Mr Kenneth Clarke has warned Tory "headbangers" not to turn his leadership contest with Mr Iain Duncan Smith into a referendum on the euro. And the new front-runner for the Tory crown has again insisted the battle to succeed Mr William Hague need not prove divisive.

However, as Mr Hague made his last appearance at Prime Minister's Questions in the House of Commons, the Conservative Party in the country was facing the nightmare prospect of a choice already being cast as one between Thatcherism and Europe.

Bloodied but unbowed, the defeated Mr Michael Portillo accompanied Mr Hague into the Commons chamber to hear Mr Tony Blair pay fulsome tribute to the departing Tory leader, while enjoying a quip at the expense of the one-time darling of the Right who has now disavowed any lingering interest in the top job.

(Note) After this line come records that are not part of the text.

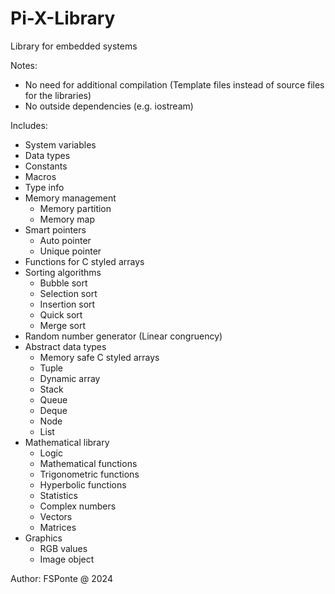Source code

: # Pi-X-Library
Library for embedded systems

Notes:
- No need for additional compilation (Template files instead of source files for the libraries)
- No outside dependencies (e.g. iostream)

Includes:
- System variables
- Data types
- Constants
- Macros
- Type info
- Memory management
  - Memory partition
  - Memory map
- Smart pointers
  - Auto pointer
  - Unique pointer
- Functions for C styled arrays
- Sorting algorithms
  - Bubble sort
  - Selection sort
  - Insertion sort
  - Quick sort
  - Merge sort
- Random number generator (Linear congruency)
- Abstract data types
  - Memory safe C styled arrays
  - Tuple
  - Dynamic array
  - Stack
  - Queue
  - Deque
  - Node
  - List
- Mathematical library
  - Logic
  - Mathematical functions
  - Trigonometric functions
  - Hyperbolic functions
  - Statistics
  - Complex numbers
  - Vectors
  - Matrices
- Graphics
  - RGB values
  - Image object

Author: FSPonte @ 2024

Describing his experience as leader of the opposition, Mr Hague said that in four years he had asked Mr Blair 1,118 questions. No one had counted the prime minister's answers although Mr Hague ventured it might not take very long. And there was laughter on all sides as he reflected: "Debating with you at this despatch box has been exciting, fascinating, fun and an enormous challenge and, from my point of view, wholly unproductive."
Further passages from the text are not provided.